**Work required:** Beneath this instruction is a listing; print exactly the lines in it starting at the line that contains "https://infistar.de/eng/imprint" and going through the line that contains "I did not search".

**Records shown:**
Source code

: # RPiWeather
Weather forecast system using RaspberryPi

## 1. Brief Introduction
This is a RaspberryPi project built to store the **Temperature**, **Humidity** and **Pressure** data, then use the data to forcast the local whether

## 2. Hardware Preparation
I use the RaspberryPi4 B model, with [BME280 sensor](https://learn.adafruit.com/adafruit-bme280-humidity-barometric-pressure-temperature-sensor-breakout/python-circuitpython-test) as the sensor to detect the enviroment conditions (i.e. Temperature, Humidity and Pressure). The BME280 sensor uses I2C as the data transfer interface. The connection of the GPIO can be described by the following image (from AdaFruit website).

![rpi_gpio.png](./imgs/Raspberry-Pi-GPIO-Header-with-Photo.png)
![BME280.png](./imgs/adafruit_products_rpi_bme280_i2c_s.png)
...
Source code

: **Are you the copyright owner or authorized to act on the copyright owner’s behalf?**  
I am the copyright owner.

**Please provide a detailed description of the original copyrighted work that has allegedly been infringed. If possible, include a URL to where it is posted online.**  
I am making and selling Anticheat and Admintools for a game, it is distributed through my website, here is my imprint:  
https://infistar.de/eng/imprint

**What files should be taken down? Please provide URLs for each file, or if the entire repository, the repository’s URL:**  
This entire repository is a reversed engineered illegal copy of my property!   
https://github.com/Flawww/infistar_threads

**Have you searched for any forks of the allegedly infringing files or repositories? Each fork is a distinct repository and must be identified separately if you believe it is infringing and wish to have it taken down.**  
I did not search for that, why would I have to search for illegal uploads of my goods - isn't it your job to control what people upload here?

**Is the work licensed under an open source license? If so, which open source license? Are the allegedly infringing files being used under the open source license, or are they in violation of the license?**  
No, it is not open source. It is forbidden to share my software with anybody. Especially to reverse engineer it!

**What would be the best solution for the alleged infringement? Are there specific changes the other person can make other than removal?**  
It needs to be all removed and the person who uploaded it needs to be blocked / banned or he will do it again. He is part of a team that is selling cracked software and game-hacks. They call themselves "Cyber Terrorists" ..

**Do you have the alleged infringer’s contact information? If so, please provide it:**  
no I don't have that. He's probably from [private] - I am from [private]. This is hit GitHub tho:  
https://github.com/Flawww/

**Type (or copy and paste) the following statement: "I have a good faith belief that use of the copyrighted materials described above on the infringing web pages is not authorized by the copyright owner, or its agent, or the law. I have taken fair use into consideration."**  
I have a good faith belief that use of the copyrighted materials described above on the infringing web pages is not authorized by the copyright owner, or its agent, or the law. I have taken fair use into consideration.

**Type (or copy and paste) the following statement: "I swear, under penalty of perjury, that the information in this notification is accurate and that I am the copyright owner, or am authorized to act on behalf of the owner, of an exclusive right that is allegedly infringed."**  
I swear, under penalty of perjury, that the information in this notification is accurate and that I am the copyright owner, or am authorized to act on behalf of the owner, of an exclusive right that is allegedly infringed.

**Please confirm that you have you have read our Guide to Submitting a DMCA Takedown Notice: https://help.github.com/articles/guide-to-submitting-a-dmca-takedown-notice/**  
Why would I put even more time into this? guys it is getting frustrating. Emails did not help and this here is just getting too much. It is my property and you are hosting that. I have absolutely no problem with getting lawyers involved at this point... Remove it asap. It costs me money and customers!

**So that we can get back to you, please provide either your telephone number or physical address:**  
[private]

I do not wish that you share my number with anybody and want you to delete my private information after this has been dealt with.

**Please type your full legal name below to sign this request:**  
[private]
--
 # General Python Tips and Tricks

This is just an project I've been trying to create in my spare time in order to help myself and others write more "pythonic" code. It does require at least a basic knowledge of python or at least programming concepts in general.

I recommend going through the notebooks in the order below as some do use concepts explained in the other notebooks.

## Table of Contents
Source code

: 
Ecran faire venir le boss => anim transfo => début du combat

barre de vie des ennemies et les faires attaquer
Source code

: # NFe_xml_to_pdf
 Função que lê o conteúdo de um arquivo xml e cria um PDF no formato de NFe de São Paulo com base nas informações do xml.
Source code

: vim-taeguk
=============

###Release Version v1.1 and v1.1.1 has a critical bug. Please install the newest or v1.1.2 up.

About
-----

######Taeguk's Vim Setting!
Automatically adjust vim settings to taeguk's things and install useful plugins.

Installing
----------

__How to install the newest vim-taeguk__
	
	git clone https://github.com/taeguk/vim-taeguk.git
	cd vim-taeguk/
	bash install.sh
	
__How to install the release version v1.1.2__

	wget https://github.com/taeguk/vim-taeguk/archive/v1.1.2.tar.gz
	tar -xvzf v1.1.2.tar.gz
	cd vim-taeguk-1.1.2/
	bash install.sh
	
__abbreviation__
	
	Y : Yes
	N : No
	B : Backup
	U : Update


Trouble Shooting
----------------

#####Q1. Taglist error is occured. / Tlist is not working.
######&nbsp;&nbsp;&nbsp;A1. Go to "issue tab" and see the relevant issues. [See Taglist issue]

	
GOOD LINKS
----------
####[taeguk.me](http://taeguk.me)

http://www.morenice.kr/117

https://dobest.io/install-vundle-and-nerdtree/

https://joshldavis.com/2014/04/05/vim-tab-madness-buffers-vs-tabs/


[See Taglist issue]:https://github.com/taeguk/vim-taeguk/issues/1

**Response below:**
https://infistar.de/eng/imprint

**What files should be taken down? Please provide URLs for each file, or if the entire repository, the repository’s URL:**  
This entire repository is a reversed engineered illegal copy of my property!   
https://github.com/Flawww/infistar_threads

**Have you searched for any forks of the allegedly infringing files or repositories? Each fork is a distinct repository and must be identified separately if you believe it is infringing and wish to have it taken down.**  
I did not search for that, why would I have to search for illegal uploads of my goods - isn't it your job to control what people upload here?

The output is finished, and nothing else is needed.